**What this task involves:**
Given the records below, pull every line with the word "Шеннона" into the answer.

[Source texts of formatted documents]
▽
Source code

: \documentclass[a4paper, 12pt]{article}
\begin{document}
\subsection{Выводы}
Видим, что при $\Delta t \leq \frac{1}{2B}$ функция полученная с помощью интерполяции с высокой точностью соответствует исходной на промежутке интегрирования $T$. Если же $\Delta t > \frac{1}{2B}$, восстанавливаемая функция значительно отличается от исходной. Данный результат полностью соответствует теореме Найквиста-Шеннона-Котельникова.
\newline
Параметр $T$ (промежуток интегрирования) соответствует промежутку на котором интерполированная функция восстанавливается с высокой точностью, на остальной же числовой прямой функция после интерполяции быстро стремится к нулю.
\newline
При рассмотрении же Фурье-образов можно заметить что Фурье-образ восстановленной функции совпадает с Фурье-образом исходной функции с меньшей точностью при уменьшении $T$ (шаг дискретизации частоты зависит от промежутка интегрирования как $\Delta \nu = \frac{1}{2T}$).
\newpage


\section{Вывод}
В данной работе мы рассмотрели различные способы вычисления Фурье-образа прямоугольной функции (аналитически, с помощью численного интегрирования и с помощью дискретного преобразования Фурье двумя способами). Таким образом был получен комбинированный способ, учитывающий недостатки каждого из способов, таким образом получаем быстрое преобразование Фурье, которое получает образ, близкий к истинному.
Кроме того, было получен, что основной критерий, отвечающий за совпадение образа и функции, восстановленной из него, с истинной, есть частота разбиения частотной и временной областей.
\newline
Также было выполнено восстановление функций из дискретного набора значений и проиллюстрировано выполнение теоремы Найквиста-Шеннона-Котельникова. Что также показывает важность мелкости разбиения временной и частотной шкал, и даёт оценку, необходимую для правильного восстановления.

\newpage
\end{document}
△
**Solution to this exercise:**
Видим, что при $\Delta t \leq \frac{1}{2B}$ функция полученная с помощью интерполяции с высокой точностью соответствует исходной на промежутке интегрирования $T$. Если же $\Delta t > \frac{1}{2B}$, восстанавливаемая функция значительно отличается от исходной. Данный результат полностью соответствует теореме Найквиста-Шеннона-Котельникова.
Также было выполнено восстановление функций из дискретного набора значений и проиллюстрировано выполнение теоремы Найквиста-Шеннона-Котельникова. Что также показывает важность мелкости разбиения временной и частотной шкал, и даёт оценку, необходимую для правильного восстановления.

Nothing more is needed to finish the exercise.